# Review: Onkyo DV-HD805 HD-DVD Player



## Vader (Jul 8, 2006)

When I got into the whole hi-def thing, it was just as an experiment: my HD display had never seen a HD signal, just 480p from my SD-DVD player. The plan was always that I would start building a library with HD-DVD (I jumped in with an A1 as a stop gap to a better player). In the event that BR became dominant, I would buy the absolute best HD-DVD player available to play my current library, and just continue Blu. Well, that’s just what came to pass, so I grabbed the XA2 (er, Onkyo HD805) _after_ the Warner bomb, and for $700 to boot. Was it worth it? In a word, absolutely.

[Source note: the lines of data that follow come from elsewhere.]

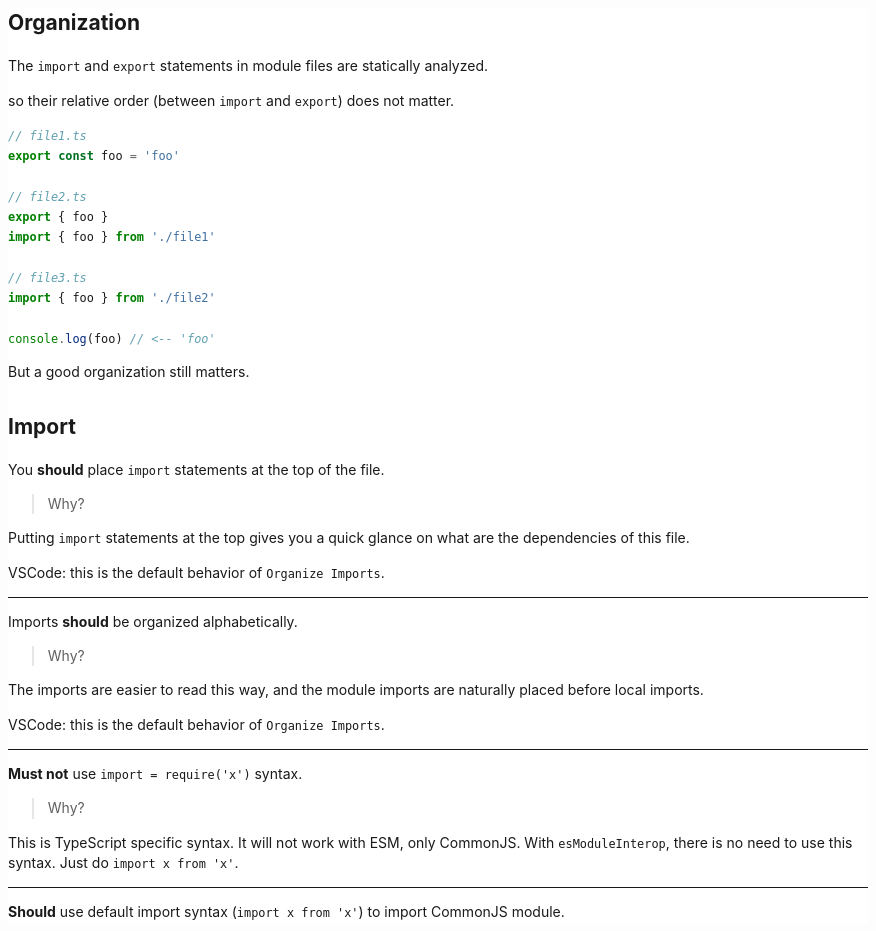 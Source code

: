 ## Organization

The `import` and `export` statements in module files are statically analyzed.

so their relative order (between `import` and `export`) does not matter.

```ts
// file1.ts
export const foo = 'foo'

// file2.ts
export { foo }
import { foo } from './file1'

// file3.ts
import { foo } from './file2'

console.log(foo) // <-- 'foo'
```

But a good organization still matters.

## Import

You **should** place `import` statements at the top of the file.

> Why?

Putting `import` statements at the top gives you a quick glance on what are the dependencies of this file.

VSCode: this is the default behavior of `Organize Imports`.

---

Imports **should** be organized alphabetically.

> Why?

The imports are easier to read this way,
and the module imports are naturally placed before local imports.

VSCode: this is the default behavior of `Organize Imports`.

---

**Must not** use `import = require('x')` syntax.

> Why?

This is TypeScript specific syntax.
It will not work with ESM, only CommonJS.
With `esModuleInterop`, there is no need to use this syntax.
Just do `import x from 'x'`.

---

**Should** use default import syntax (`import x from 'x'`) to import CommonJS module.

To provide some context, I am running video via component and audio via the analog outs. The first thing I noticed was that the player is whisper quiet. Coming from an A1 (which is still kicking, and is my backup player), I found the load times considerably shortened, but that never bothered me in the first place. I have always turned the player on first anyway, then everything else. That it is a clone of an XA2 (with some FW teaks from Onkyo) is apparent from the get-go, as the setup menus are nearly verbatim the Toshiba screens. There have been many detailed comparisons around the web, and the internals are virtually identical to the XA2 (even down to each component being labeled 'Toshiba'). Indeed, the only differences are cosmetic (more traditional face plate and no brushed metal sides/top). While there have been many comments on the look, I prefer this style over the XA2, and yes, I prefer the remote as well (the lack of a picture button not withstanding – but this is being addressed). In a nutshell, this thing is as solid a piece of AV equipment as anything I own.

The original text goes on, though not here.